§ **Input data**:
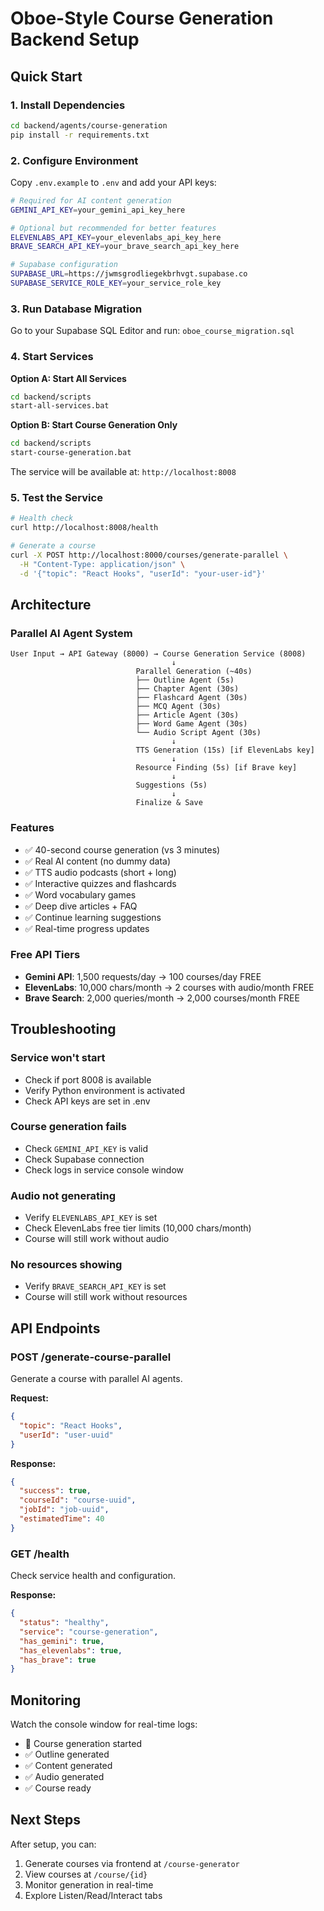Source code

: # Oboe-Style Course Generation Backend Setup

## Quick Start

### 1. Install Dependencies
```bash
cd backend/agents/course-generation
pip install -r requirements.txt
```

### 2. Configure Environment
Copy `.env.example` to `.env` and add your API keys:

```bash
# Required for AI content generation
GEMINI_API_KEY=your_gemini_api_key_here

# Optional but recommended for better features
ELEVENLABS_API_KEY=your_elevenlabs_api_key_here
BRAVE_SEARCH_API_KEY=your_brave_search_api_key_here

# Supabase configuration
SUPABASE_URL=https://jwmsgrodliegekbrhvgt.supabase.co
SUPABASE_SERVICE_ROLE_KEY=your_service_role_key
```

### 3. Run Database Migration
Go to your Supabase SQL Editor and run: `oboe_course_migration.sql`

### 4. Start Services

**Option A: Start All Services**
```bash
cd backend/scripts
start-all-services.bat
```

**Option B: Start Course Generation Only**
```bash
cd backend/scripts
start-course-generation.bat
```

The service will be available at: `http://localhost:8008`

### 5. Test the Service
```bash
# Health check
curl http://localhost:8008/health

# Generate a course
curl -X POST http://localhost:8000/courses/generate-parallel \
  -H "Content-Type: application/json" \
  -d '{"topic": "React Hooks", "userId": "your-user-id"}'
```

## Architecture

### Parallel AI Agent System
```
User Input → API Gateway (8000) → Course Generation Service (8008)
                                    ↓
                            Parallel Generation (~40s)
                            ├── Outline Agent (5s)
                            ├── Chapter Agent (30s)
                            ├── Flashcard Agent (30s)
                            ├── MCQ Agent (30s)
                            ├── Article Agent (30s)
                            ├── Word Game Agent (30s)
                            └── Audio Script Agent (30s)
                                    ↓
                            TTS Generation (15s) [if ElevenLabs key]
                                    ↓
                            Resource Finding (5s) [if Brave key]
                                    ↓
                            Suggestions (5s)
                                    ↓
                            Finalize & Save
```

### Features
- ✅ 40-second course generation (vs 3 minutes)
- ✅ Real AI content (no dummy data)
- ✅ TTS audio podcasts (short + long)
- ✅ Interactive quizzes and flashcards
- ✅ Word vocabulary games
- ✅ Deep dive articles + FAQ
- ✅ Continue learning suggestions
- ✅ Real-time progress updates

### Free API Tiers
- **Gemini API**: 1,500 requests/day → 100 courses/day FREE
- **ElevenLabs**: 10,000 chars/month → 2 courses with audio/month FREE
- **Brave Search**: 2,000 queries/month → 2,000 courses/month FREE

## Troubleshooting

### Service won't start
- Check if port 8008 is available
- Verify Python environment is activated
- Check API keys are set in .env

### Course generation fails
- Check `GEMINI_API_KEY` is valid
- Check Supabase connection
- Check logs in service console window

### Audio not generating
- Verify `ELEVENLABS_API_KEY` is set
- Check ElevenLabs free tier limits (10,000 chars/month)
- Course will still work without audio

### No resources showing
- Verify `BRAVE_SEARCH_API_KEY` is set
- Course will still work without resources

## API Endpoints

### POST /generate-course-parallel
Generate a course with parallel AI agents.

**Request:**
```json
{
  "topic": "React Hooks",
  "userId": "user-uuid"
}
```

**Response:**
```json
{
  "success": true,
  "courseId": "course-uuid",
  "jobId": "job-uuid",
  "estimatedTime": 40
}
```

### GET /health
Check service health and configuration.

**Response:**
```json
{
  "status": "healthy",
  "service": "course-generation",
  "has_gemini": true,
  "has_elevenlabs": true,
  "has_brave": true
}
```

## Monitoring

Watch the console window for real-time logs:
- 🚀 Course generation started
- ✅ Outline generated
- ✅ Content generated
- ✅ Audio generated
- ✅ Course ready

## Next Steps

After setup, you can:
1. Generate courses via frontend at `/course-generator`
2. View courses at `/course/{id}`
3. Monitor generation in real-time
4. Explore Listen/Read/Interact tabs
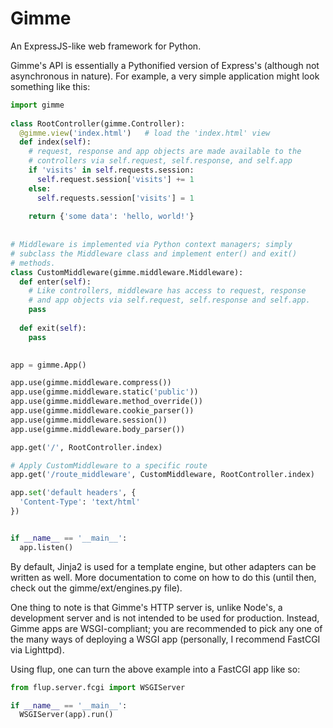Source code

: Gimme
=====

An ExpressJS-like web framework for Python.

Gimme's API is essentially a Pythonified version of Express's (although
not asynchronous in nature). For example, a very simple application
might look something like this:


```python
import gimme
  
class RootController(gimme.Controller):
  @gimme.view('index.html')   # load the 'index.html' view
  def index(self):
    # request, response and app objects are made available to the
    # controllers via self.request, self.response, and self.app
    if 'visits' in self.requests.session:
      self.request.session['visits'] += 1
    else:
      self.requests.session['visits'] = 1
      
    return {'some data': 'hello, world!'}
    
    
# Middleware is implemented via Python context managers; simply
# subclass the Middleware class and implement enter() and exit()
# methods.
class CustomMiddleware(gimme.middleware.Middleware):
  def enter(self):
    # Like controllers, middleware has access to request, response
    # and app objects via self.request, self.response and self.app.
    pass
    
  def exit(self):
    pass
      

app = gimme.App()

app.use(gimme.middleware.compress())
app.use(gimme.middleware.static('public'))
app.use(gimme.middleware.method_override())
app.use(gimme.middleware.cookie_parser())
app.use(gimme.middleware.session())
app.use(gimme.middleware.body_parser())

app.get('/', RootController.index)

# Apply CustomMiddleware to a specific route
app.get('/route_middleware', CustomMiddleware, RootController.index)

app.set('default headers', {
  'Content-Type': 'text/html'
})


if __name__ == '__main__':
  app.listen()
```

By default, Jinja2 is used for a template engine, but other adapters
can be written as well. More documentation to come on how to do this
(until then, check out the gimme/ext/engines.py file).

One thing to note is that Gimme's HTTP server is, unlike Node's, a
development server and is not intended to be used for production.
Instead, Gimme apps are WSGI-compliant; you are recommended to pick
any one of the many ways of deploying a WSGI app (personally, I
recommend FastCGI via Lighttpd).

Using flup, one can turn the above example into a FastCGI app like so:

```python
from flup.server.fcgi import WSGIServer

if __name__ == '__main__':
  WSGIServer(app).run()
```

§ **What the task asks**:
Lines that include the word "visits" are to be extracted from the data above.

§ **Answer section**:
    if 'visits' in self.requests.session:
      self.request.session['visits'] += 1
      self.requests.session['visits'] = 1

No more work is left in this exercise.